BRIEF - Reproduce every entry exactly as written.

THE DATA -
______________________________

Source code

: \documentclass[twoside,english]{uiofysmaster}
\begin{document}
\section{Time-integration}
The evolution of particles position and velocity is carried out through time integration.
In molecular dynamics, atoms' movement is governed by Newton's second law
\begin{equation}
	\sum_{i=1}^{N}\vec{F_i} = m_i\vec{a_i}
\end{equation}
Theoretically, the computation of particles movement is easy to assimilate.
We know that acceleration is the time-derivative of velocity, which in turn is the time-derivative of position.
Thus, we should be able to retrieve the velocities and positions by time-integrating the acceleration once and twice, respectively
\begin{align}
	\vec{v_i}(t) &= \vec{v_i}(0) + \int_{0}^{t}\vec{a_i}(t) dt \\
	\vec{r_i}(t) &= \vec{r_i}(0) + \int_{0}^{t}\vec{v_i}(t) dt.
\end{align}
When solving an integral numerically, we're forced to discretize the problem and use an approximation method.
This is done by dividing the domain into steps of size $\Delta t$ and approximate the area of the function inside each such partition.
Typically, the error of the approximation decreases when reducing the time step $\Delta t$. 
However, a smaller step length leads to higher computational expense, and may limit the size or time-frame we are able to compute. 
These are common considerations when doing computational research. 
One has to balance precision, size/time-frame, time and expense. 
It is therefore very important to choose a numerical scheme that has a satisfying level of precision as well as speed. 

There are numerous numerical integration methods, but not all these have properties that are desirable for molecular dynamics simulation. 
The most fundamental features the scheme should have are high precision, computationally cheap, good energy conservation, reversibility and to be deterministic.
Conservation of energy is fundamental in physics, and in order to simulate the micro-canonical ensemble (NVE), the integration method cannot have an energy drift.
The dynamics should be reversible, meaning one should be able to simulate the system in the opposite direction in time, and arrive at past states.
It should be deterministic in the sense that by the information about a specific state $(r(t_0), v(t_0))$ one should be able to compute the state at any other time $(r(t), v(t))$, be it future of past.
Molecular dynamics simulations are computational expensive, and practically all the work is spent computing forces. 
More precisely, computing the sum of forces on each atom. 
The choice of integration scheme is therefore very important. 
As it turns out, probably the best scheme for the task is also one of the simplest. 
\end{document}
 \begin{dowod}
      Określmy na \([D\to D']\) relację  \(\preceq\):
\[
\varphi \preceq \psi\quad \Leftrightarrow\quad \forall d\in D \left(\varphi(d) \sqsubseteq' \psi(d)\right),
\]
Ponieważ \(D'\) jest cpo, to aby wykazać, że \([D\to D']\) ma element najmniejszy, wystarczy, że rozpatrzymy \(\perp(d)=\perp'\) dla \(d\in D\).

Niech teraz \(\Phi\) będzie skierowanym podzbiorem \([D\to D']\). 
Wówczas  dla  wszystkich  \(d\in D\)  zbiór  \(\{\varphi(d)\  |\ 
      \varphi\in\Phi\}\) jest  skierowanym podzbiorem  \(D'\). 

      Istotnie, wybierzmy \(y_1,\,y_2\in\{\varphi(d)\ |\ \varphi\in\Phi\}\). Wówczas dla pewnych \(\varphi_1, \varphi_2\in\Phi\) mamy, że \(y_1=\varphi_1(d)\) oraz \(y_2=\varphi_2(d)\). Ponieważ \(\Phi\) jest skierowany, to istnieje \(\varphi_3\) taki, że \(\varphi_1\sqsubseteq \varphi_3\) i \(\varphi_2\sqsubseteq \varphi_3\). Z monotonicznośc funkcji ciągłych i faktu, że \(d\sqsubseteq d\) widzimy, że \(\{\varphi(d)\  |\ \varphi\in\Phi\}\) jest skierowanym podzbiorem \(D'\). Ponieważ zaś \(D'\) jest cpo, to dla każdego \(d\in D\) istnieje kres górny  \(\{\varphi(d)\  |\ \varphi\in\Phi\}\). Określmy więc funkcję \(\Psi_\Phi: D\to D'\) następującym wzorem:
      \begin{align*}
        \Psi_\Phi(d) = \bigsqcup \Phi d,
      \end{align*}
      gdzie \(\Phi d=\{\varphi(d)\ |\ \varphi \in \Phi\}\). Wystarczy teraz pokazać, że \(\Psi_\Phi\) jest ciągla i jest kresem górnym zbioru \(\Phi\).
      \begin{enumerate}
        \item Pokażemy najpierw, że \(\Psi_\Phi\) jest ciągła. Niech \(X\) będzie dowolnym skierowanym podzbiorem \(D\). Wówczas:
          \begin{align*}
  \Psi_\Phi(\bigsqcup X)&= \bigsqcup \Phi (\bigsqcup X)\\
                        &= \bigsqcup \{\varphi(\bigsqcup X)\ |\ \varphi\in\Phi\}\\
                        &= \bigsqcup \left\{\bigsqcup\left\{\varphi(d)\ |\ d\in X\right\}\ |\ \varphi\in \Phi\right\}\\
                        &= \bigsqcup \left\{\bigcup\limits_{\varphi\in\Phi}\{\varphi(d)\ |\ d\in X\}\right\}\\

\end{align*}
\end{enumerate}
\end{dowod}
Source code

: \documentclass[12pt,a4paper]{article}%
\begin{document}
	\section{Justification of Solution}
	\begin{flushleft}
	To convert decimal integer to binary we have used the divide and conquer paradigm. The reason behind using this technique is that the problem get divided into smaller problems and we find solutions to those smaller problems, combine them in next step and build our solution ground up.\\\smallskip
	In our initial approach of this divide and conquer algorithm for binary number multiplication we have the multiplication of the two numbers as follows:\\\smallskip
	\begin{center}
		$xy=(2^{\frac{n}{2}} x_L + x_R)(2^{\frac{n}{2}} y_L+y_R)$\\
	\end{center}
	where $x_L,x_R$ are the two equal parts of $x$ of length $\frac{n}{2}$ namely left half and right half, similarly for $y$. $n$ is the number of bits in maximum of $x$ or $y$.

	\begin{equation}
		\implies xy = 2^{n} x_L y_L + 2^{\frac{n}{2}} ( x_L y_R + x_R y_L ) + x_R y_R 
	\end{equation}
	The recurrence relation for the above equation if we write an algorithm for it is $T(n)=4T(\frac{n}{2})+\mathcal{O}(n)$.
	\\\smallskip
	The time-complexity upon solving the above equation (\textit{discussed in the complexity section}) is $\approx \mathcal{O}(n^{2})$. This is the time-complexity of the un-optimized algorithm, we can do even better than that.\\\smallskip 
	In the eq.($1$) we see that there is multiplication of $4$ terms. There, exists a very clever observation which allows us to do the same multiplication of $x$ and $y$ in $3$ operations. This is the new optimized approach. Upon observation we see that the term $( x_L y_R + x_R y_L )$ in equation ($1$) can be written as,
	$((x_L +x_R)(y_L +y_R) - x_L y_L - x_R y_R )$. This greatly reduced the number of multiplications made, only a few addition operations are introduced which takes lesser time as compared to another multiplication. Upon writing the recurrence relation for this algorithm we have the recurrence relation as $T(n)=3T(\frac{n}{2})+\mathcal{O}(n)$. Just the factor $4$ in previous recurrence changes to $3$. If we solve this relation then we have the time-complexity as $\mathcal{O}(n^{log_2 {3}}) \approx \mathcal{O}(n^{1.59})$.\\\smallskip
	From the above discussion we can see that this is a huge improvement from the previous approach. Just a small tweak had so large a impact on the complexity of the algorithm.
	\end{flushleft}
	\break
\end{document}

______________________________

SOLUTION BELOW -
Source code

: \documentclass[twoside,english]{uiofysmaster}
\begin{document}
\section{Time-integration}
The evolution of particles position and velocity is carried out through time integration.
In molecular dynamics, atoms' movement is governed by Newton's second law
\begin{equation}
	\sum_{i=1}^{N}\vec{F_i} = m_i\vec{a_i}
\end{equation}
Theoretically, the computation of particles movement is easy to assimilate.
We know that acceleration is the time-derivative of velocity, which in turn is the time-derivative of position.
Thus, we should be able to retrieve the velocities and positions by time-integrating the acceleration once and twice, respectively
\begin{align}
	\vec{v_i}(t) &= \vec{v_i}(0) + \int_{0}^{t}\vec{a_i}(t) dt \\
	\vec{r_i}(t) &= \vec{r_i}(0) + \int_{0}^{t}\vec{v_i}(t) dt.
\end{align}
When solving an integral numerically, we're forced to discretize the problem and use an approximation method.
This is done by dividing the domain into steps of size $\Delta t$ and approximate the area of the function inside each such partition.
Typically, the error of the approximation decreases when reducing the time step $\Delta t$. 
However, a smaller step length leads to higher computational expense, and may limit the size or time-frame we are able to compute. 
These are common considerations when doing computational research. 
One has to balance precision, size/time-frame, time and expense. 
It is therefore very important to choose a numerical scheme that has a satisfying level of precision as well as speed. 

There are numerous numerical integration methods, but not all these have properties that are desirable for molecular dynamics simulation. 
The most fundamental features the scheme should have are high precision, computationally cheap, good energy conservation, reversibility and to be deterministic.
Conservation of energy is fundamental in physics, and in order to simulate the micro-canonical ensemble (NVE), the integration method cannot have an energy drift.
The dynamics should be reversible, meaning one should be able to simulate the system in the opposite direction in time, and arrive at past states.
It should be deterministic in the sense that by the information about a specific state $(r(t_0), v(t_0))$ one should be able to compute the state at any other time $(r(t), v(t))$, be it future of past.
Molecular dynamics simulations are computational expensive, and practically all the work is spent computing forces. 
More precisely, computing the sum of forces on each atom. 
The choice of integration scheme is therefore very important. 
As it turns out, probably the best scheme for the task is also one of the simplest. 
\end{document}
 \begin{dowod}
      Określmy na \([D\to D']\) relację  \(\preceq\):
\[
\varphi \preceq \psi\quad \Leftrightarrow\quad \forall d\in D \left(\varphi(d) \sqsubseteq' \psi(d)\right),
\]
Ponieważ \(D'\) jest cpo, to aby wykazać, że \([D\to D']\) ma element najmniejszy, wystarczy, że rozpatrzymy \(\perp(d)=\perp'\) dla \(d\in D\).

Niech teraz \(\Phi\) będzie skierowanym podzbiorem \([D\to D']\). 
Wówczas  dla  wszystkich  \(d\in D\)  zbiór  \(\{\varphi(d)\  |\ 
      \varphi\in\Phi\}\) jest  skierowanym podzbiorem  \(D'\). 

      Istotnie, wybierzmy \(y_1,\,y_2\in\{\varphi(d)\ |\ \varphi\in\Phi\}\). Wówczas dla pewnych \(\varphi_1, \varphi_2\in\Phi\) mamy, że \(y_1=\varphi_1(d)\) oraz \(y_2=\varphi_2(d)\). Ponieważ \(\Phi\) jest skierowany, to istnieje \(\varphi_3\) taki, że \(\varphi_1\sqsubseteq \varphi_3\) i \(\varphi_2\sqsubseteq \varphi_3\). Z monotonicznośc funkcji ciągłych i faktu, że \(d\sqsubseteq d\) widzimy, że \(\{\varphi(d)\  |\ \varphi\in\Phi\}\) jest skierowanym podzbiorem \(D'\). Ponieważ zaś \(D'\) jest cpo, to dla każdego \(d\in D\) istnieje kres górny  \(\{\varphi(d)\  |\ \varphi\in\Phi\}\). Określmy więc funkcję \(\Psi_\Phi: D\to D'\) następującym wzorem:
      \begin{align*}
        \Psi_\Phi(d) = \bigsqcup \Phi d,
      \end{align*}
      gdzie \(\Phi d=\{\varphi(d)\ |\ \varphi \in \Phi\}\). Wystarczy teraz pokazać, że \(\Psi_\Phi\) jest ciągla i jest kresem górnym zbioru \(\Phi\).
      \begin{enumerate}
        \item Pokażemy najpierw, że \(\Psi_\Phi\) jest ciągła. Niech \(X\) będzie dowolnym skierowanym podzbiorem \(D\). Wówczas:
          \begin{align*}
  \Psi_\Phi(\bigsqcup X)&= \bigsqcup \Phi (\bigsqcup X)\\
                        &= \bigsqcup \{\varphi(\bigsqcup X)\ |\ \varphi\in\Phi\}\\
                        &= \bigsqcup \left\{\bigsqcup\left\{\varphi(d)\ |\ d\in X\right\}\ |\ \varphi\in \Phi\right\}\\
                        &= \bigsqcup \left\{\bigcup\limits_{\varphi\in\Phi}\{\varphi(d)\ |\ d\in X\}\right\}\\

\end{align*}
\end{enumerate}
\end{dowod}
Source code

: \documentclass[12pt,a4paper]{article}%
\begin{document}
	\section{Justification of Solution}
	\begin{flushleft}
	To convert decimal integer to binary we have used the divide and conquer paradigm. The reason behind using this technique is that the problem get divided into smaller problems and we find solutions to those smaller problems, combine them in next step and build our solution ground up.\\\smallskip
	In our initial approach of this divide and conquer algorithm for binary number multiplication we have the multiplication of the two numbers as follows:\\\smallskip
	\begin{center}
		$xy=(2^{\frac{n}{2}} x_L + x_R)(2^{\frac{n}{2}} y_L+y_R)$\\
	\end{center}
	where $x_L,x_R$ are the two equal parts of $x$ of length $\frac{n}{2}$ namely left half and right half, similarly for $y$. $n$ is the number of bits in maximum of $x$ or $y$.

	\begin{equation}
		\implies xy = 2^{n} x_L y_L + 2^{\frac{n}{2}} ( x_L y_R + x_R y_L ) + x_R y_R 
	\end{equation}
	The recurrence relation for the above equation if we write an algorithm for it is $T(n)=4T(\frac{n}{2})+\mathcal{O}(n)$.
	\\\smallskip
	The time-complexity upon solving the above equation (\textit{discussed in the complexity section}) is $\approx \mathcal{O}(n^{2})$. This is the time-complexity of the un-optimized algorithm, we can do even better than that.\\\smallskip 
	In the eq.($1$) we see that there is multiplication of $4$ terms. There, exists a very clever observation which allows us to do the same multiplication of $x$ and $y$ in $3$ operations. This is the new optimized approach. Upon observation we see that the term $( x_L y_R + x_R y_L )$ in equation ($1$) can be written as,
	$((x_L +x_R)(y_L +y_R) - x_L y_L - x_R y_R )$. This greatly reduced the number of multiplications made, only a few addition operations are introduced which takes lesser time as compared to another multiplication. Upon writing the recurrence relation for this algorithm we have the recurrence relation as $T(n)=3T(\frac{n}{2})+\mathcal{O}(n)$. Just the factor $4$ in previous recurrence changes to $3$. If we solve this relation then we have the time-complexity as $\mathcal{O}(n^{log_2 {3}}) \approx \mathcal{O}(n^{1.59})$.\\\smallskip
	From the above discussion we can see that this is a huge improvement from the previous approach. Just a small tweak had so large a impact on the complexity of the algorithm.
	\end{flushleft}
	\break
\end{document}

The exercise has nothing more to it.